Exercise objective
Pictures don't belong in the copy; print all the records exactly.

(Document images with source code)
-- -- --

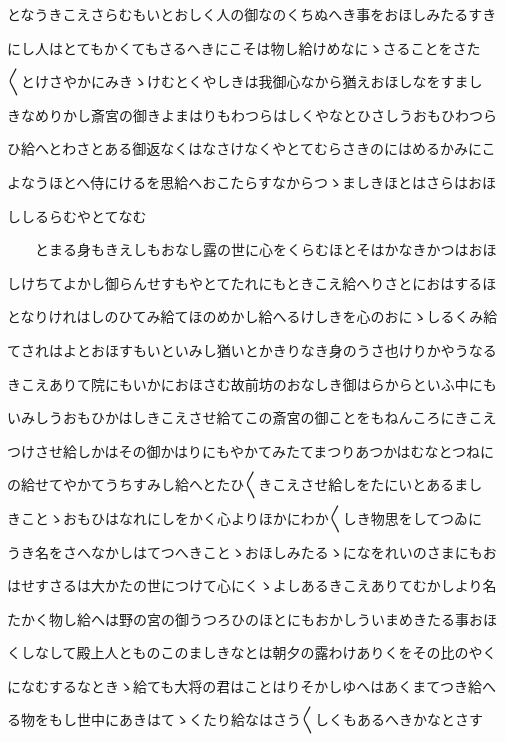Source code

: \documentclass[a4paper,11pt,landscape]{ltjtarticle}
\begin{document}
\par\medskip
となうきこえさらむもいとおしく人の御なのくちぬへき事をおほしみたるすき
\par\medskip
にし人はとてもかくてもさるへきにこそは物し給けめなにゝさることをさた
\par\medskip
〱とけさやかにみきゝけむとくやしきは我御心なから猶えおほしなをすまし
\par\medskip
きなめりかし斎宮の御きよまはりもわつらはしくやなとひさしうおもひわつら
\par\medskip
ひ給へとわさとある御返なくはなさけなくやとてむらさきのにはめるかみにこ
\par\medskip
よなうほとへ侍にけるを思給へおこたらすなからつゝましきほとはさらはおほ
\par\medskip
ししるらむやとてなむ
\par\medskip
　　とまる身もきえしもおなし露の世に心をくらむほとそはかなきかつはおほ
\par\medskip
しけちてよかし御らんせすもやとてたれにもときこえ給へりさとにおはするほ
\par\medskip
となりけれはしのひてみ給てほのめかし給へるけしきを心のおにゝしるくみ給
\par\medskip
てされはよとおほすもいといみし猶いとかきりなき身のうさ也けりかやうなる
\par\medskip
きこえありて院にもいかにおほさむ故前坊のおなしき御はらからといふ中にも
\par\medskip
いみしうおもひかはしきこえさせ給てこの斎宮の御ことをもねんころにきこえ
\par\medskip
つけさせ給しかはその御かはりにもやかてみたてまつりあつかはむなとつねに
\par\medskip
の給せてやかてうちすみし給へとたひ〱きこえさせ給しをたにいとあるまし
\par\medskip
きことゝおもひはなれにしをかく心よりほかにわか〱しき物思をしてつゐに
\par\medskip
うき名をさへなかしはてつへきことゝおほしみたるゝになをれいのさまにもお
\par\medskip
はせすさるは大かたの世につけて心にくゝよしあるきこえありてむかしより名
\par\medskip
たかく物し給へは野の宮の御うつろひのほとにもおかしういまめきたる事おほ
\par\medskip
くしなして殿上人とものこのましきなとは朝夕の露わけありくをその比のやく
\par\medskip
になむするなときゝ給ても大将の君はことはりそかしゆへはあくまてつき給へ
\par\medskip
る物をもし世中にあきはてゝくたり給なはさう〱しくもあるへきかなとさす
\end{document}
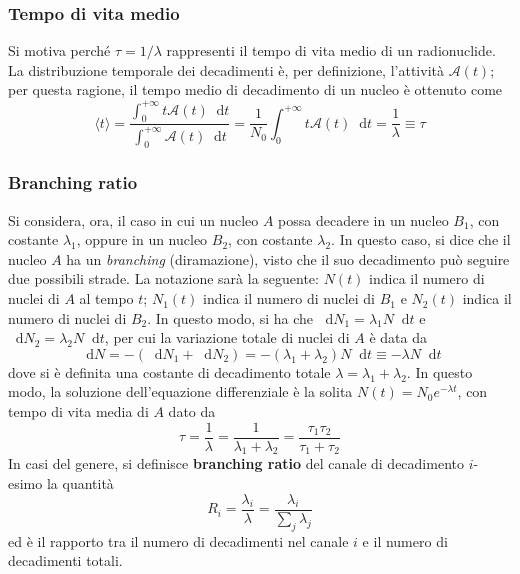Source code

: \documentclass[11pt, a4paper]{scrartcl}
\theoremstyle{style}
\newcommand{\dd}{\mathop{}\!\mathrm{d}}
\numberwithin{equation}{subsection}
\begin{document}
\subsubsection{Tempo di vita medio}

Si motiva perch\'e $\tau  = 1/\lambda $ rappresenti il tempo di vita medio di un radionuclide.
La distribuzione temporale dei decadimenti \`e, per definizione, l'attivit\`a $\mathcal{A} (t)$; per questa ragione, il tempo medio di decadimento di un nucleo \`e ottenuto come
\begin{equation}
	\langle t \rangle = \frac{\displaystyle \int _0^{+\infty}t \mathcal{A} (t) \dd t}{\displaystyle \int _0^{+\infty}\mathcal{A} (t) \dd t} = \frac{1}{N_0} \int _0^{+\infty}t \mathcal{A} (t) \dd t = \frac{1}{\lambda } \equiv \tau 
\end{equation}


\subsubsection{Branching ratio}
Si considera, ora, il caso in cui un nucleo $A$ possa decadere in un nucleo $B_1$, con costante $\lambda _1$, oppure in un nucleo $B_2$, con costante $\lambda _2$.
In questo caso, si dice che il nucleo $A$ ha un \textit{branching} (diramazione), visto che il suo decadimento pu\`o seguire due possibili strade.
La notazione sar\`a la seguente: $N(t)$ indica il numero di nuclei di $A$ al tempo $t$; $N_1(t)$ indica il numero di nuclei di $B_1$ e $N_2(t)$ indica il numero di nuclei di $B_2$.
In questo modo, si ha che $\dd N_1 = \lambda _1 N \dd t$ e $\dd N_2 = \lambda _2 N \dd t$, per cui la variazione totale di nuclei di $A$ \`e data da 
\[
\dd N = - \left(\dd N_1 + \dd N_2\right) = - (\lambda _1 + \lambda _ 2) N \dd t \equiv - \lambda N\dd t
\] 
dove si \`e definita una costante di decadimento totale $\lambda  = \lambda _1 + \lambda _2$.
In questo modo, la soluzione dell'equazione differenziale \`e la solita $N(t) = N_0 e^{-\lambda t}$, con tempo di vita media di $A$ dato da
\begin{equation}
	\tau  = \frac{1}{\lambda }= \frac{1}{\lambda _1 + \lambda _2} = \frac{\tau _1 \tau _2}{ \tau _1 + \tau _2}
\end{equation}
In casi del genere, si definisce \textbf{branching ratio} del canale di decadimento $i$-esimo la quantit\`a 
\begin{equation}
	R_i = \frac{\lambda _i}{\lambda } = \frac{\lambda _i}{\sum_{j}^{} \lambda _j}
\end{equation}
ed \`e il rapporto tra il numero di decadimenti nel canale $i$ e il numero di decadimenti totali.
\end{document}
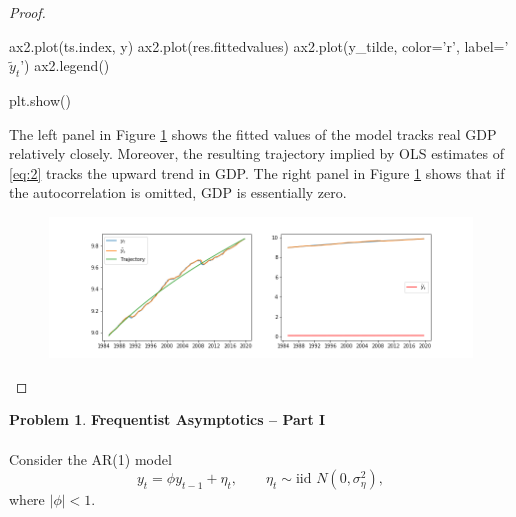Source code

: \documentclass[oneside,reqno]{amsart}
\theoremstyle{definition}
\newtheorem{prob}{Problem}
\begin{document}
\begin{enumerate}
\begin{proof}
\begin{python3code}
ax2.plot(ts.index, y)
ax2.plot(res.fittedvalues)
ax2.plot(y_tilde, color='r', label='$\tilde y_t$')
ax2.legend()

plt.show()
\end{python3code}

The left panel in Figure \ref{q1-fig} shows the fitted values of the model tracks real GDP relatively closely. Moreover, the resulting trajectory implied by OLS estimates of \eqref{eq:2} tracks the upward trend in GDP. The right panel in Figure \ref{q1-fig} shows that if the autocorrelation is omitted, GDP is essentially zero. 

\begin{figure}[!h]
\includegraphics[width=\textwidth]{q1-fig}
\caption{}
\label{q1-fig}
\end{figure}
\end{proof}

\end{enumerate}

\begin{prob}
\textbf{Frequentist Asymptotics -- Part I}
\\ \\
Consider the AR(1) model 
\[
	y_t = \phi y_{t-1} + \eta_t, \qquad \eta_t \sim \text{iid } N(0, \sigma_\eta^2),
\]
where $|\phi| <1$.
\end{prob}
\end{document}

-- -- --

Solution for this problem
Source code

: \documentclass[a4paper,11pt,landscape]{ltjtarticle}
\begin{document}
\par\medskip
となうきこえさらむもいとおしく人の御なのくちぬへき事をおほしみたるすき
\par\medskip
にし人はとてもかくてもさるへきにこそは物し給けめなにゝさることをさた
\par\medskip
〱とけさやかにみきゝけむとくやしきは我御心なから猶えおほしなをすまし
\par\medskip
きなめりかし斎宮の御きよまはりもわつらはしくやなとひさしうおもひわつら
\par\medskip
ひ給へとわさとある御返なくはなさけなくやとてむらさきのにはめるかみにこ
\par\medskip
よなうほとへ侍にけるを思給へおこたらすなからつゝましきほとはさらはおほ
\par\medskip
ししるらむやとてなむ
\par\medskip
　　とまる身もきえしもおなし露の世に心をくらむほとそはかなきかつはおほ
\par\medskip
しけちてよかし御らんせすもやとてたれにもときこえ給へりさとにおはするほ
\par\medskip
となりけれはしのひてみ給てほのめかし給へるけしきを心のおにゝしるくみ給
\par\medskip
てされはよとおほすもいといみし猶いとかきりなき身のうさ也けりかやうなる
\par\medskip
きこえありて院にもいかにおほさむ故前坊のおなしき御はらからといふ中にも
\par\medskip
いみしうおもひかはしきこえさせ給てこの斎宮の御ことをもねんころにきこえ
\par\medskip
つけさせ給しかはその御かはりにもやかてみたてまつりあつかはむなとつねに
\par\medskip
の給せてやかてうちすみし給へとたひ〱きこえさせ給しをたにいとあるまし
\par\medskip
きことゝおもひはなれにしをかく心よりほかにわか〱しき物思をしてつゐに
\par\medskip
うき名をさへなかしはてつへきことゝおほしみたるゝになをれいのさまにもお
\par\medskip
はせすさるは大かたの世につけて心にくゝよしあるきこえありてむかしより名
\par\medskip
たかく物し給へは野の宮の御うつろひのほとにもおかしういまめきたる事おほ
\par\medskip
くしなして殿上人とものこのましきなとは朝夕の露わけありくをその比のやく
\par\medskip
になむするなときゝ給ても大将の君はことはりそかしゆへはあくまてつき給へ
\par\medskip
る物をもし世中にあきはてゝくたり給なはさう〱しくもあるへきかなとさす
\end{document}
Source code

: \documentclass[11pt, a4paper]{scrartcl}
\theoremstyle{style}
\newcommand{\dd}{\mathop{}\!\mathrm{d}}
\numberwithin{equation}{subsection}
\begin{document}
\subsubsection{Tempo di vita medio}

Si motiva perch\'e $\tau  = 1/\lambda $ rappresenti il tempo di vita medio di un radionuclide.
La distribuzione temporale dei decadimenti \`e, per definizione, l'attivit\`a $\mathcal{A} (t)$; per questa ragione, il tempo medio di decadimento di un nucleo \`e ottenuto come
\begin{equation}
	\langle t \rangle = \frac{\displaystyle \int _0^{+\infty}t \mathcal{A} (t) \dd t}{\displaystyle \int _0^{+\infty}\mathcal{A} (t) \dd t} = \frac{1}{N_0} \int _0^{+\infty}t \mathcal{A} (t) \dd t = \frac{1}{\lambda } \equiv \tau 
\end{equation}


\subsubsection{Branching ratio}
Si considera, ora, il caso in cui un nucleo $A$ possa decadere in un nucleo $B_1$, con costante $\lambda _1$, oppure in un nucleo $B_2$, con costante $\lambda _2$.
In questo caso, si dice che il nucleo $A$ ha un \textit{branching} (diramazione), visto che il suo decadimento pu\`o seguire due possibili strade.
La notazione sar\`a la seguente: $N(t)$ indica il numero di nuclei di $A$ al tempo $t$; $N_1(t)$ indica il numero di nuclei di $B_1$ e $N_2(t)$ indica il numero di nuclei di $B_2$.
In questo modo, si ha che $\dd N_1 = \lambda _1 N \dd t$ e $\dd N_2 = \lambda _2 N \dd t$, per cui la variazione totale di nuclei di $A$ \`e data da 
\[
\dd N = - \left(\dd N_1 + \dd N_2\right) = - (\lambda _1 + \lambda _ 2) N \dd t \equiv - \lambda N\dd t
\] 
dove si \`e definita una costante di decadimento totale $\lambda  = \lambda _1 + \lambda _2$.
In questo modo, la soluzione dell'equazione differenziale \`e la solita $N(t) = N_0 e^{-\lambda t}$, con tempo di vita media di $A$ dato da
\begin{equation}
	\tau  = \frac{1}{\lambda }= \frac{1}{\lambda _1 + \lambda _2} = \frac{\tau _1 \tau _2}{ \tau _1 + \tau _2}
\end{equation}
In casi del genere, si definisce \textbf{branching ratio} del canale di decadimento $i$-esimo la quantit\`a 
\begin{equation}
	R_i = \frac{\lambda _i}{\lambda } = \frac{\lambda _i}{\sum_{j}^{} \lambda _j}
\end{equation}
ed \`e il rapporto tra il numero di decadimenti nel canale $i$ e il numero di decadimenti totali.
\end{document}
Source code

: \documentclass[oneside,reqno]{amsart}
\theoremstyle{definition}
\newtheorem{prob}{Problem}
\begin{document}
\begin{enumerate}
\begin{proof}
\begin{python3code}
ax2.plot(ts.index, y)
ax2.plot(res.fittedvalues)
ax2.plot(y_tilde, color='r', label='$\tilde y_t$')
ax2.legend()

plt.show()
\end{python3code}

The left panel in Figure \ref{q1-fig} shows the fitted values of the model tracks real GDP relatively closely. Moreover, the resulting trajectory implied by OLS estimates of \eqref{eq:2} tracks the upward trend in GDP. The right panel in Figure \ref{q1-fig} shows that if the autocorrelation is omitted, GDP is essentially zero. 

\begin{figure}[!h]
\includegraphics[width=\textwidth]{q1-fig}
\caption{}
\label{q1-fig}
\end{figure}
\end{proof}

\end{enumerate}

\begin{prob}
\textbf{Frequentist Asymptotics -- Part I}
\\ \\
Consider the AR(1) model 
\[
	y_t = \phi y_{t-1} + \eta_t, \qquad \eta_t \sim \text{iid } N(0, \sigma_\eta^2),
\]
where $|\phi| <1$.
\end{prob}
\end{document}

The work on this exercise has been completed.